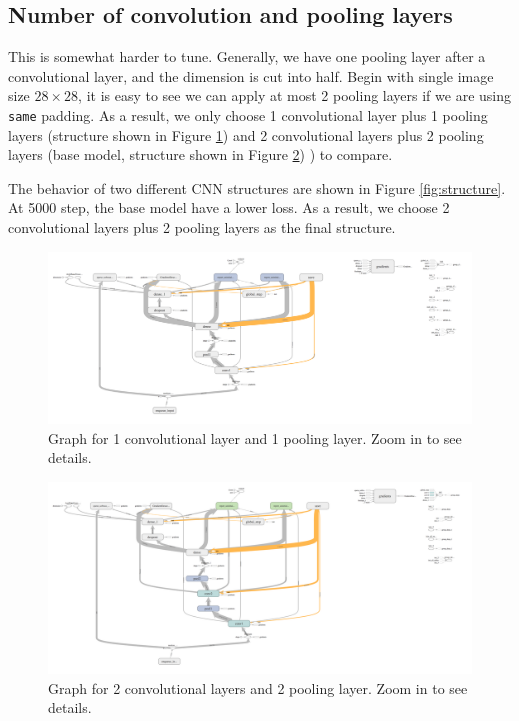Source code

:\documentclass[11pt]{article}
\begin{document}
\clearpage
\subsection{Number of convolution and pooling layers}
This is somewhat harder to tune. Generally, we have one pooling layer after a convolutional layer, and the dimension is cut into half. Begin with single image size $28\times 28$, it is easy to see we can apply at most 2 pooling layers if we are using {\tt same} padding. As a result, we only choose 1 convolutional layer plus 1 pooling layers (structure shown in Figure \ref{fig:1-c-1-p}) and 2 convolutional layers plus 2 pooling layers (base model,  structure shown in Figure \ref{fig:2-c-2-p}) ) to compare.

The behavior of two different CNN structures are shown in Figure \ref{fig:structure}. At 5000 step, the base model have a lower loss. As a result, we choose 2 convolutional layers plus 2 pooling layers as the final structure.


\begin{figure}[!htb]
   \centering
   \includegraphics[width=16cm]{images/graph-conv1-pool1.png} %
   \caption{Graph for 1 convolutional layer and 1 pooling layer. Zoom in to see details.}
   \label{fig:1-c-1-p}
\end{figure}


\begin{figure}[!htb]
   \centering
   \includegraphics[width=16cm]{images/graph-conv2-pool2.png} %
   \caption{Graph for 2 convolutional layers and 2 pooling layer. Zoom in to see details.}
   \label{fig:2-c-2-p}
\end{figure}
\end{document}
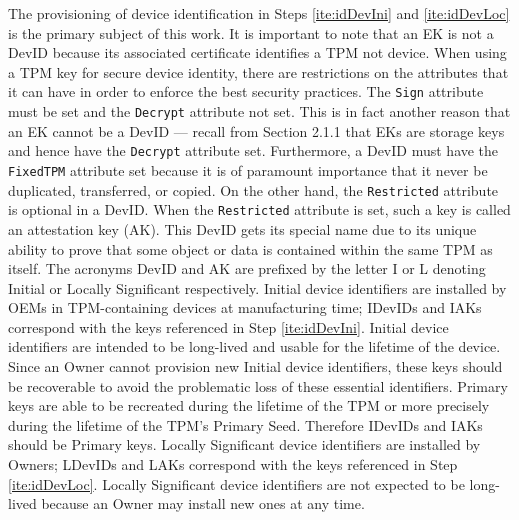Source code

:The provisioning of device identification in Steps \ref{ite:idDevIni} and \ref{ite:idDevLoc} is the primary subject of this work. It is important to note that an EK is not a DevID because its associated certificate identifies a TPM not device. 
When using a TPM key for secure device identity, there are restrictions on the attributes that it can have in order to enforce the best security practices. The \verb|Sign| attribute must be set and the \verb|Decrypt| attribute not set. This is in fact another reason that an EK cannot be a DevID --- recall from Section 2.1.1 that EKs are storage keys and hence have the \verb|Decrypt| attribute set. Furthermore, a DevID must have the \verb|FixedTPM| attribute set because it is of paramount importance that it never be duplicated, transferred, or copied. On the other hand, the \verb|Restricted| attribute is optional in a DevID. When the \verb|Restricted| attribute is set, such a key is called an attestation key (AK). This DevID gets its special name due to its unique ability to prove that some object or data is contained within the same TPM as itself. The acronyms DevID and AK are prefixed by the letter I or L denoting Initial or Locally Significant respectively. Initial device identifiers are installed by OEMs in TPM-containing devices at manufacturing time; IDevIDs and IAKs correspond with the keys referenced in Step \ref{ite:idDevIni}. Initial device identifiers are intended to be long-lived and usable for the lifetime of the device. Since an Owner cannot provision new Initial device identifiers, these keys should be recoverable to avoid the problematic loss of these essential identifiers. Primary keys are able to be recreated during the lifetime of the TPM or more precisely during the lifetime of the TPM’s Primary Seed. Therefore IDevIDs and IAKs should be Primary keys. Locally Significant device identifiers are installed by Owners; LDevIDs and LAKs correspond with the keys referenced in Step \ref{ite:idDevLoc}. Locally Significant device identifiers are not expected to be long-lived because an Owner may install new ones at any time.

· · · · · · ·

Problem details. Everything from the top line of the data down to and including the line with "of convolution and" is to be copied, except the pictures.

Solution to this exercise.
Source code

:\documentclass[11pt]{article}
\begin{document}
\clearpage
\subsection{Number of convolution and pooling layers}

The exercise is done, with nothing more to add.